--- PROVIDED ENTRIES Enclosed Below ---
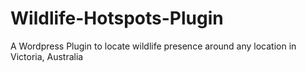 # Wildlife-Hotspots-Plugin
A Wordpress Plugin to locate wildlife presence around any location in Victoria, Australia
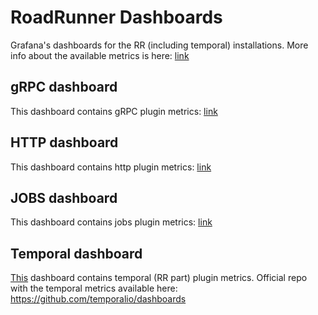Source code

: # RoadRunner Dashboards

Grafana's dashboards for the RR (including temporal) installations. More info about the available metrics is here: [link](../metrics.md)

## gRPC dashboard

This dashboard contains gRPC plugin metrics: [link](grpc.md)

## HTTP dashboard

This dashboard contains http plugin metrics: [link](http.md)

## JOBS dashboard

This dashboard contains jobs plugin metrics: [link](jobs.md)

## Temporal dashboard

[This](temporal.md) dashboard contains temporal (RR part) plugin metrics.
Official repo with the temporal metrics available here: https://github.com/temporalio/dashboards
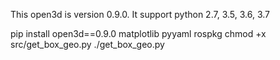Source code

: This open3d is version 0.9.0. It support python 2.7, 3.5, 3.6, 3.7

pip install open3d==0.9.0 matplotlib pyyaml rospkg
chmod +x src/get_box_geo.py
./get_box_geo.py
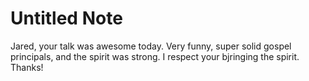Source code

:# Untitled Note

Jared, your talk was awesome today. Very funny, super solid gospel principals, and the spirit was strong. I respect your bjringing the spirit. Thanks!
--- End of Enclosed PROVIDED ENTRIES ---
- TASK GOAL -
Take the material above from the line bearing "A Wordpress Plugin" through the line bearing "## HTTP dashboard" and write it out exactly, both end lines included. Pictures stay out.

- RESULT OF THIS EXERCISE -
A Wordpress Plugin to locate wildlife presence around any location in Victoria, Australia
Source code

: # RoadRunner Dashboards

Grafana's dashboards for the RR (including temporal) installations. More info about the available metrics is here: [link](../metrics.md)

## gRPC dashboard

This dashboard contains gRPC plugin metrics: [link](grpc.md)

## HTTP dashboard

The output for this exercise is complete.